------ Input records ------

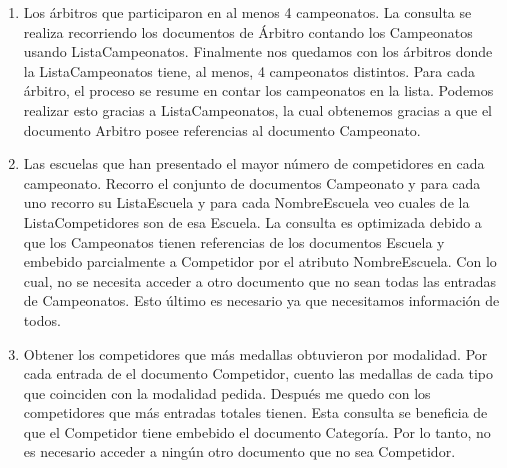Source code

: \begin{enumerate}
\item Los árbitros que participaron en al menos 4 campeonatos. La consulta se realiza recorriendo los documentos
de Árbitro contando los Campeonatos usando ListaCampeonatos. Finalmente nos quedamos con los árbitros donde la ListaCampeonatos
tiene, al menos, 4 campeonatos distintos. Para cada árbitro, el proceso se resume en contar los campeonatos en la lista.
Podemos realizar esto gracias a ListaCampeonatos, la cual obtenemos gracias a que el documento Arbitro posee referencias
al documento Campeonato.

\item Las escuelas que han presentado el mayor número de competidores en cada campeonato. Recorro el conjunto de documentos
Campeonato y para cada uno recorro su ListaEscuela y para cada NombreEscuela veo cuales de la ListaCompetidores son de esa
Escuela. La consulta es optimizada debido a que los Campeonatos tienen referencias de los documentos Escuela y embebido parcialmente
a Competidor por el atributo NombreEscuela. Con lo cual, no se necesita acceder a otro documento que no sean todas las
entradas de Campeonatos. Esto último es necesario ya que necesitamos información de todos.

\item Obtener los competidores que más medallas obtuvieron por modalidad. Por cada entrada de el documento Competidor,
cuento las medallas de cada tipo que coinciden con la modalidad pedida. Después me quedo con los competidores que más entradas
totales tienen. Esta consulta se beneficia de que el Competidor tiene embebido el documento Categoría. Por lo tanto, no es
necesario acceder a ningún otro documento que no sea Competidor.

\end{enumerate}
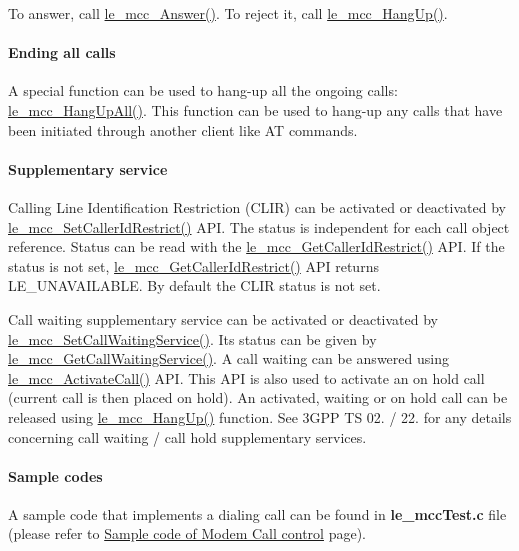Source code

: To answer, call \hyperlink{le__mcc__interface_8h_a598349c6ccfa151dbd1d2f2a9c293ca4}{le\+\_\+mcc\+\_\+\+Answer()}. To reject it, call \hyperlink{le__mcc__interface_8h_a7b9567715a3cd30c83a3b6886eeb2044}{le\+\_\+mcc\+\_\+\+Hang\+Up()}.\hypertarget{c_mcc_le_mcc_ending_all_call}{}\paragraph{Ending all calls}\label{c_mcc_le_mcc_ending_all_call}
A special function can be used to hang-\/up all the ongoing calls\+: \hyperlink{le__mcc__interface_8h_a38ac8543a579ecc81430c121a64bd346}{le\+\_\+mcc\+\_\+\+Hang\+Up\+All()}. This function can be used to hang-\/up any calls that have been initiated through another client like AT commands.\hypertarget{c_mcc_le_mcc_ss}{}\paragraph{Supplementary service}\label{c_mcc_le_mcc_ss}
Calling Line Identification Restriction (C\+L\+IR) can be activated or deactivated by \hyperlink{le__mcc__interface_8h_a6b7fda9b1d0f0208a99b4bdcafe97538}{le\+\_\+mcc\+\_\+\+Set\+Caller\+Id\+Restrict()} A\+PI. The status is independent for each call object reference. Status can be read with the \hyperlink{le__mcc__interface_8h_a54093f7d51cae9a186a97aa799ac3ddc}{le\+\_\+mcc\+\_\+\+Get\+Caller\+Id\+Restrict()} A\+PI. If the status is not set, \hyperlink{le__mcc__interface_8h_a54093f7d51cae9a186a97aa799ac3ddc}{le\+\_\+mcc\+\_\+\+Get\+Caller\+Id\+Restrict()} A\+PI returns L\+E\+\_\+\+U\+N\+A\+V\+A\+I\+L\+A\+B\+LE. By default the C\+L\+IR status is not set.

Call waiting supplementary service can be activated or deactivated by \hyperlink{le__mcc__interface_8h_ac637e687387a5b8cf9c5b02cbb7816fa}{le\+\_\+mcc\+\_\+\+Set\+Call\+Waiting\+Service()}. Its status can be given by \hyperlink{le__mcc__interface_8h_acdf73f5a2e498ee201d8a11c416de29b}{le\+\_\+mcc\+\_\+\+Get\+Call\+Waiting\+Service()}. A call waiting can be answered using \hyperlink{le__mcc__interface_8h_a62626d9db0d9bf56fb2660d9acfdfcc5}{le\+\_\+mcc\+\_\+\+Activate\+Call()} A\+PI. This A\+PI is also used to activate an on hold call (current call is then placed on hold). An activated, waiting or on hold call can be released using \hyperlink{le__mcc__interface_8h_a7b9567715a3cd30c83a3b6886eeb2044}{le\+\_\+mcc\+\_\+\+Hang\+Up()} function. See 3\+G\+PP TS 02. / 22. for any details concerning call waiting / call hold supplementary services.\hypertarget{c_mcc_le_mcc_samples}{}\paragraph{Sample codes}\label{c_mcc_le_mcc_samples}
A sample code that implements a dialing call can be found in {\bfseries le\+\_\+mcc\+Test.\+c} file (please refer to \hyperlink{c_mccTest}{Sample code of Modem Call control} page).






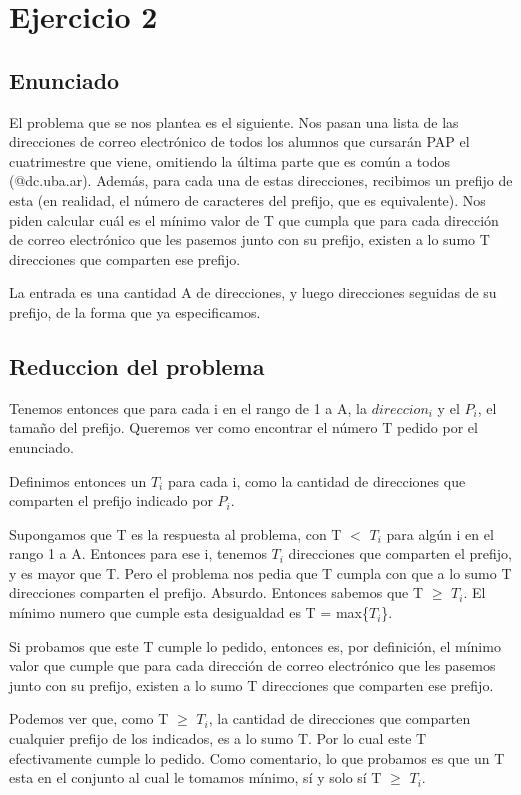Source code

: \section{Ejercicio 2}

\subsection{Enunciado}

El problema que se nos plantea es el siguiente. Nos pasan una lista de las direcciones de correo electrónico de todos los alumnos que cursarán PAP el cuatrimestre que viene, omitiendo la última parte que es común a todos (@dc.uba.ar). Además, para cada una de estas direcciones, recibimos un prefijo de esta (en realidad, el número de caracteres del prefijo, que es equivalente).
Nos piden calcular cuál es el mínimo valor de T que cumpla que para cada dirección
de correo electrónico que les pasemos junto con su prefijo, existen a lo sumo T direcciones que comparten ese prefijo.

La entrada es una cantidad A de direcciones, y luego direcciones seguidas de su prefijo, de la forma que ya especificamos.

\subsection{Reduccion del problema}

Tenemos entonces que para cada i en el rango de 1 a A, la $direccion_i$ y el $P_i$, el tamaño del prefijo.
Queremos ver como encontrar el número T pedido por el enunciado.
\par{Definimos entonces un $T_i$ para cada i, como la cantidad de direcciones que comparten el prefijo indicado por $P_i$. }
\par{Supongamos que T es la respuesta al problema, con T $<$ $T_i$ para algún i en el rango 1 a A. Entonces para ese i, tenemos $T_i$ direcciones que comparten el prefijo, y es mayor que T. Pero el problema nos pedia que T cumpla con que a lo sumo T direcciones comparten el prefijo. Absurdo.
Entonces sabemos que T $\geq$ $T_i$. El mínimo numero que cumple esta desigualdad es T = max\{$T_i$\}.} \par{Si probamos que este T cumple lo pedido, 
entonces es, por definición, el mínimo valor que cumple que para cada dirección
de correo electrónico que les pasemos junto con su prefijo, existen a lo sumo T direcciones que comparten ese prefijo.}
\par{Podemos ver que, como T $\geq$ $T_i$, la cantidad de direcciones que comparten cualquier prefijo de los indicados, es a lo sumo T.
Por lo cual este T efectivamente cumple lo pedido. 
Como comentario, lo que probamos es que un T esta en el conjunto al cual le tomamos mínimo, sí y solo sí T $\geq$ $T_i$.}

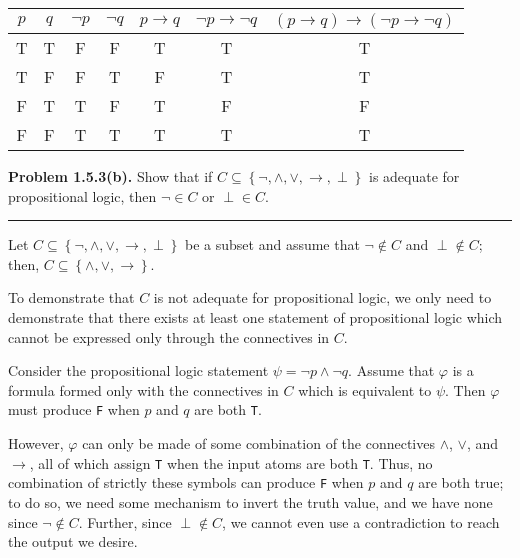 \documentclass{article}
\begin{document}
\begin{table}[h!]
	\begin{tabular}{cc|ccccc}
		$p$ & $q$ & $\lnot p$ & $\lnot q$ & $p \to q$ & $\lnot p \to \lnot q$ & $\left( p \to q \right) \to \left( \lnot p \to \lnot q \right)$ \\ \hline
		T   & T   & F         & F         & T         & T                     & T                                                               \\
		T   & F   & F         & T         & F         & T                     & T                                                               \\
		F   & T   & T         & F         & T         & F                     & F                                                               \\
		F   & F   & T         & T         & T         & T                     & T                                                               \\
	\end{tabular}
\end{table}

\newpage{}

\noindent\textbf{Problem 1.5.3(b).} Show that if $C \subseteq \left\{
	\lnot, \wedge, \vee, \to, \perp \right\}$ is adequate for propositional
logic, then $\lnot \in C$ or $\perp \in C$.

\vspace{0.2cm}
\hrule{}
\vspace{0.2cm}

Let $C \subseteq \left\{ \lnot, \wedge, \vee, \to, \perp \right\}$ be a subset
and assume that $\lnot \not\in C$ and $\perp \not\in C$; then, $C \subseteq
	\left\{ \wedge, \vee, \to \right\}$.

To demonstrate that $C$ is not adequate for propositional logic, we only need
to demonstrate that there exists at least one statement of propositional logic
which cannot be expressed only through the connectives in $C$.

Consider the propositional logic statement $\psi = \lnot p \wedge \lnot q$.
Assume that $\varphi$ is a formula formed only with the connectives in $C$
which is equivalent to $\psi$. Then $\varphi$ must produce \verb|F| when
$p$ and $q$ are both \verb|T|.

However, $\varphi$ can only be made of some combination of the connectives
$\wedge$, $\vee$, and $\to$, all of which assign \verb|T| when the input atoms
are both \verb|T|. Thus, no combination of strictly these symbols can produce
\verb|F| when $p$ and $q$ are both true; to do so, we need some mechanism to
invert the truth value, and we have none since $\lnot \not\in C$. Further,
since $\perp \not\in C$, we cannot even use a contradiction to reach the output
we desire.
\end{document}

------

§ To do
Nothing but the lines from the first line of the records above to the line with "al documento Campeonato.", inclusive, should be transcribed exactly, and the pictures must be left out.

§ Worked solution
Source code

: \begin{enumerate}
\item Los árbitros que participaron en al menos 4 campeonatos. La consulta se realiza recorriendo los documentos
de Árbitro contando los Campeonatos usando ListaCampeonatos. Finalmente nos quedamos con los árbitros donde la ListaCampeonatos
tiene, al menos, 4 campeonatos distintos. Para cada árbitro, el proceso se resume en contar los campeonatos en la lista.
Podemos realizar esto gracias a ListaCampeonatos, la cual obtenemos gracias a que el documento Arbitro posee referencias
al documento Campeonato.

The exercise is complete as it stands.